平安時代の初期に国府が上田から松本市大村に移転し、信濃守護所が設けられます。

中世以降の保福寺街道

中世に入ると、塩田北条氏によって塩田平(上田市)に数多くの神社仏閣が建てられました(信州の鎌倉と呼ばれています)。
保福寺街道は政治・軍事上の要衝で、文亀2(1502)年に小笠原氏が保福寺に掻揚(かきあげ)城を築き、天文17(1548)年に村上氏と武田氏が、同19(1550)年には小笠原氏と武田氏が、慶長5(1600)年には真田氏と石川氏が沿線で戦火を交えています。
江戸時代には塩尻経由の中山道よりも三里ほど短いために、松本藩では寛永19(1642)年以降の参勤交代の通路としています(それ以前は、約30年間、三才山道を使用)。
浦野宿や保福寺宿の成立は、慶長19(1614)年と考えられ、朝松本城を出て保福寺宿で休み、浦野宿で泊まるのが定式でした。
庶民の通行や物資の輸送にも重要なため、道普請もたびたび行われています。
松本からは米穀類、酒、薪、紙、柿、戻り荷は塩、茶、こうぞ、絹、紬、塩、下駄、瀬戸物、海藻、魚、反物、麻などが通りました。
明治23(1890)年に長野県道(現在の国道143号線)が開通し、さらに、明治35(1902)年に篠ノ井線が開通するとこの道は荒廃していきました。
ちなみに、青木峠の下を通る明通(あけどおし)トンネルは、国道トンネルとしては日本最古だそうです。
昭和39(1964)年に保福寺林道、さらには舗装された県道も開通しました。
なお、上田—青木村間に、大正10(1921)年に電気軌道が敷設され、昭和13(1938)年に廃止になっています。

深掘りスポット

大法寺(天台宗 一乗山 観音院)

小県郡青木村にある。
東山道浦野駅の駅寺として、藤原鎌足の子、定恵上人が大宝年間(701~704)に開き、初めは大宝寺と号した。
その後、大同元(801)年に坂上田村麻呂の祈願により、初代天台座主義真法印が再興したと伝わる。
寺伝によれば、永正2年(1505)三重塔と観音堂を残して焼失し、同8年戸隠山勧修院の月如法印が再建され、以後同院の末寺となったことが記されている。
明治維新以降は再び延暦寺末となっている。
正慶2年(1333)建立の国宝三重塔、戦国時代建立の本堂、重文木造十一面観音立像、木造普賢菩薩立像(両像とも藤原時代末期の作)などがある。
三重塔は大阪四天王寺の大工四郎兵衛ほか御番匠七人の手で建立され、その優美さから旅人が振り返り、「見返りの塔」と呼ばれる。

<アクセス>
上田駅より千曲バス青木線にて当郷バス停下車10分。
上信越自動車道上田菅平インターより国道143号線を道の駅あおき方面へ。
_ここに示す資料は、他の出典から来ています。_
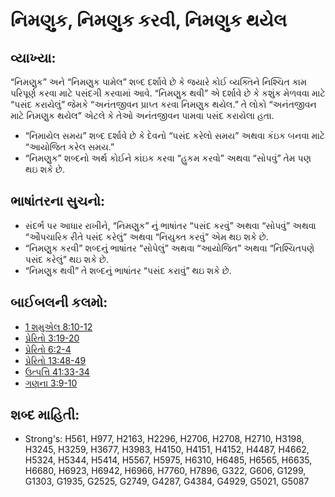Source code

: # નિમણુક, નિમણુક કરવી, નિમણુક થયેલ 

## વ્યાખ્યા: 

“નિમણુક” અને “નિમણુક પામેલ” શબ્દ દર્શાવે છે કે જયારે કોઈ વ્યક્તિને નિશ્ચિત કામ પરિપૂર્ણ કરવા માટે પસંદગી કરવામાં આવે.
“નિમણુક થવી” એ દર્શાવે છે કે કશુંક મેળવવા માટે “પસંદ કરાયેલું” જેમકે “અનંતજીવન પ્રાપ્ત કરવા નિમણુક થયેલ.”
તે લોકો “અનંતજીવન માટે નિમણુક થયેલ” એટલે કે તેઓ અનંતજીવન પામવા પસંદ કરાયેલા હતા.

* “નિમાયેલ સમય” શબ્દ દર્શાવે છે કે દેવનો “પસંદ કરેલો સમય” અથવા કંઇક બનવા માટે “આયોજિત કરેલ સમય.”
* “નિમણુક” શબ્દનો અર્થ કોઈને કાંઇક કરવા “હુકમ કરવો” અથવા “સોપવું”  તેમ પણ થઇ શકે છે.

## ભાષાંતરના સુચનો: 

* સંદર્ભ પર આધાર રાખીને, “નિમણુક” નું ભાષાંતર “પસંદ કરવું” અથવા “સોપવું” અથવા “ઔપચારિક  રીતે પસંદ કરેલું” અથવા “નિયુક્ત કરવું” એમ થઇ શકે છે.
* “નિમણુક કરવી” શબ્દનું ભાષાંતર “સોપેલું” અથવા “આયોજિત” અથવા “નિશ્ચિતપણે પસંદ કરેલું” થઇ શકે છે.
* “નિમણુક થવી” તે શબ્દનું ભાષાંતર “પસંદ કરાવું” થઇ શકે છે.

## બાઈબલની કલમો: 

* [1 શમુએલ 8:10-12](rc://gu/tn/help/1sa/08/10)
* [પ્રેરિતો 3:19-20](rc://gu/tn/help/act/03/19)
* [પ્રેરિતો 6:2-4](rc://gu/tn/help/act/06/02)
* [પ્રેરિતો 13:48-49](rc://gu/tn/help/act/13/48)
* [ઉત્પત્તિ 41:33-34](rc://gu/tn/help/gen/41/33)
* [ગણના 3:9-10](rc://gu/tn/help/num/03/09)

## શબ્દ માહિતી: 

* Strong's: H561, H977, H2163, H2296, H2706, H2708, H2710, H3198, H3245, H3259, H3677, H3983, H4150, H4151, H4152, H4487, H4662, H5324, H5344, H5414, H5567, H5975, H6310, H6485, H6565, H6635, H6680, H6923, H6942, H6966, H7760, H7896, G322, G606, G1299, G1303, G1935, G2525, G2749, G4287, G4384, G4929, G5021, G5087
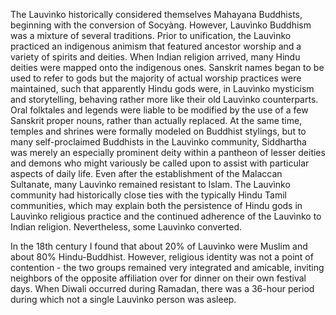 The Lauvìnko historically considered themselves Mahayana Buddhists,
beginning with the conversion of Socyàng. However, Lauvìnko Buddhism was
a mixture of several traditions. Prior to unification, the Lauvìnko practiced an
indigenous animism that featured ancestor worship and a variety of spirits
and deities. When Indian religion arrived, many Hindu deities were mapped
onto the indigenous ones. Sanskrit names began to be used to refer to gods but
the majority of actual worship practices were maintained, such that
apparently Hindu gods were, in Lauvìnko mysticism and storytelling,
behaving rather more like their old Lauvìnko counterparts. Oral folktales and
legends were liable to be modified by the use of a few Sanskrit proper nouns,
rather than actually replaced. At the same time, temples and shrines were
formally modeled on Buddhist stylings, but to many self-proclaimed
Buddhists in the Lauvìnko community, Siddhartha was merely an especially
prominent deity within a pantheon of lesser deities and demons who might
variously be called upon to assist with particular aspects of daily life.
Even after the establishment of the Malaccan Sultanate, many Lauvìnko
remained resistant to Islam. The Lauvìnko community had historically close
ties with the typically Hindu Tamil communities, which may explain both the
persistence of Hindu gods in Lauvìnko religious practice and the continued 
adherence of the Lauvìnko to Indian religion. Nevertheless, some Lauvìnko
converted.

In the 18th century I found that about 20% of Lauvìnko were Muslim and about
80% Hindu-Buddhist. However, religious identity was not a point of
contention - the two groups remained very integrated and amicable, inviting
neighbors of the opposite affiliation over for dinner on their own festival days.
When Diwali occurred during Ramadan, there was a 36-hour period during
which not a single Lauvìnko person was asleep.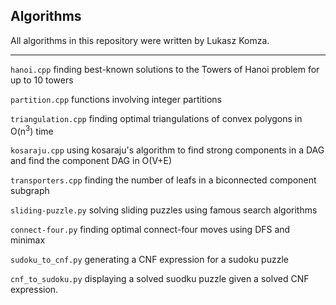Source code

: ## Algorithms

All algorithms in this repository were written by Lukasz Komza.

------

`hanoi.cpp` finding best-known solutions to the Towers of Hanoi problem for up to 10 towers

`partition.cpp` functions involving integer partitions

`triangulation.cpp` finding optimal triangulations of convex polygons in O(n<sup>3</sup>) time

`kosaraju.cpp` using kosaraju's algorithm to find strong components in a DAG and find the component DAG in O(V+E)

`transporters.cpp` finding the number of leafs in a biconnected component subgraph

`sliding-puzzle.py` solving sliding puzzles using famous search algorithms

`connect-four.py` finding optimal connect-four moves using DFS and minimax

`sudoku_to_cnf.py` generating a CNF expression for a sudoku puzzle

`cnf_to_sudoku.py` displaying a solved suodku puzzle given a solved CNF expression.
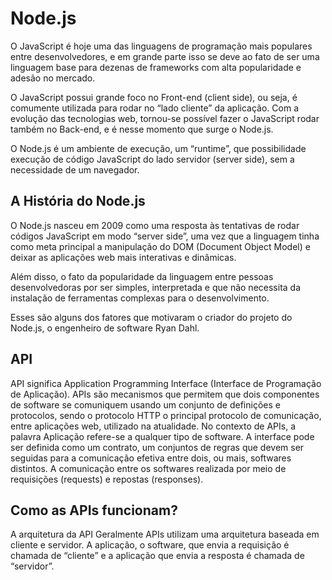 # Node.js

O JavaScript é hoje uma das linguagens de programação mais populares entre desenvolvedores, e em grande parte isso se deve ao fato de ser uma linguagem base para dezenas de frameworks com alta popularidade e adesão no mercado.

O JavaScript possui grande foco no Front-end (client side), ou seja, é comumente utilizada para rodar no “lado cliente” da aplicação. Com a evolução das tecnologias web, tornou-se possível fazer o JavaScript rodar também no Back-end, e é nesse momento que surge o Node.js.

O Node.js é um ambiente de execução, um “runtime”, que possibilidade execução de código JavaScript do lado servidor (server side), sem a necessidade de um navegador.

## A História do Node.js

O Node.js nasceu em 2009 como uma resposta às tentativas de rodar códigos JavaScript em modo “server side”, uma vez que a linguagem tinha como meta principal a manipulação do DOM (Document Object Model) e deixar as aplicações web mais interativas e dinâmicas.

Além disso, o fato da popularidade da linguagem entre pessoas desenvolvedoras por ser simples, interpretada e que não necessita da instalação de ferramentas complexas para o desenvolvimento.

Esses são alguns dos fatores que motivaram  o criador do projeto do Node.js, o engenheiro de software Ryan Dahl.

## API

API significa Application Programming Interface (Interface de Programação de Aplicação). APIs são mecanismos que permitem que dois componentes de software se comuniquem usando um conjunto de definições e protocolos, sendo o protocolo HTTP o principal protocolo de comunicação, entre aplicações web, utilizado na atualidade. No contexto de APIs, a palavra Aplicação refere-se a qualquer tipo de software. A interface pode ser definida como um contrato, um conjuntos de regras que devem ser seguidas para a comunicação efetiva entre dois, ou mais, softwares distintos. A comunicação entre os softwares realizada por meio de requisições (requests) e repostas (responses).

## Como as APIs funcionam?

A arquitetura da API Geralmente APIs utilizam uma arquitetura baseada em cliente e servidor. A aplicação, o software, que envia a requisição é chamada de “cliente” e a aplicação que envia a resposta é chamada de “servidor”.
川西消防署の先を右折、直進。

浦野駅(うらののうまや)跡

8世紀の初め東北地方開発のために開設された東山道の駅で、信濃国府に隣接しており、特に道中の難所、保福寺峠をもち重大任務を果たした。
常備駅馬15匹の延喜式所載の駅跡。昭和50年の発掘調査により、多数の遺構と遺物が発見されて、東山道浦野駅跡と推定された。

恋渡(こえど)神社

入奈良本の氏神であり保福寺峠の守護神を祀る。
創建年代は不明。農耕の神、養蚕の神、火防の神として知られる。

保福寺峠にある万葉歌碑と「日本アルプス絶賛の地」石碑

昭和58年3月に青木村と四賀村が資金を出し合って建立。表面は西本願寺本の原本から採った万葉仮名で刻まれている。
信濃路は 今の墾道(はりみち)刈株(かりばね)に 足踏ましむな 履著(くつは)けわが夫(せ)
万葉集のこの歌は、この峠路を詠んだものという。
明治24年(1891)7月、ウエストン卿が信越線上田駅から人力車夫2人を雇い、午後6時にこの峠に立ち飛騨山脈を眺め感動し、後に日本アルプスを世界に紹介したため、「日本アルプス絶賛の地」の石碑が立つ。このあと、徳本峠を越えて上高地へ入った。

一遍水

鎌倉時代に一遍上人が念仏遊行の際に休息し水を飲まれた場所と伝わる。
江戸時代末から明治までは商人茶屋が営まれ、建物は大正末期まで残っていたという。
その下は、昭和34年の台風災害で崩れ、堰堤を入れたので通行不能となった。

保福寺

もと真言宗、のち臨済宗、今曹洞宗。鎌倉時代の創建。
大きなわらじがかかった仁王門は宝暦8年(1759)建立で寺では最も古く、高さ250cmの仁王像一対を安置する。
右方の上り坂には、道祖神・庚申塔・馬頭観音・二十三夜塔・本堂建築記念碑などが並ぶ。
明治15年の大火で他は再建。本尊の十一面千手観音は文永年間の作で、前面二対の腕は当初のものも、他は後のもの。
右の坂道上には享和元年(1801)から昭和7年までの馬頭観音や文字碑が二十七基も並ぶ。

保福寺番所跡

永正10年(1513)小笠原氏は番所を設け、小沢氏に銘じて番をさせたという。
建物は明治初年焼失し、石垣のみ残る。
昭和12年に番所役人末裔の小沢榊氏が建てた浅井冽書の「保福寺駅東口旧御番所跡」の碑がある。

ミニ知識

ウォルター・ウェストンと保福寺峠

英国宣教師ウォルター・ウェストンは明治24(1891)年に保福寺峠を越えている。
明治21(1888)年、新潟県の直江津駅から群馬県の高崎駅に鉄道(新幹線が走る前の信越本線)が開通し、ウェストンは上田駅で下車し、人力車で松本に向かっている。
篠ノ井線もまだ開通しておらず、松本にはこれが最短コースだった。
ウォルター・ウェストン著 岡村精一訳『日本アルプス 登山と探検』(平凡社ライブラリー)には次のように書かれている。
「造られてまもない立派な道路なので、屈強な二人の車夫は浦野までなんの苦もなくずんずん走れた」
明治23(1890)年に長野県道(現在の国道143号線)が開通し、上田から浦野(青木村)まではほぼ直線道路だった。
しかし保福寺街道はそうはいかなかった。
「浦野からの道路の表面は年月を経て起伏ができたり、雨が降るたびに造られる小さな激しい流れで傷められたりして、不快なほど凸凹になっていた」
ウェストンは人力車を下り、険しくほとんど木のない丘陵を6km登って行く。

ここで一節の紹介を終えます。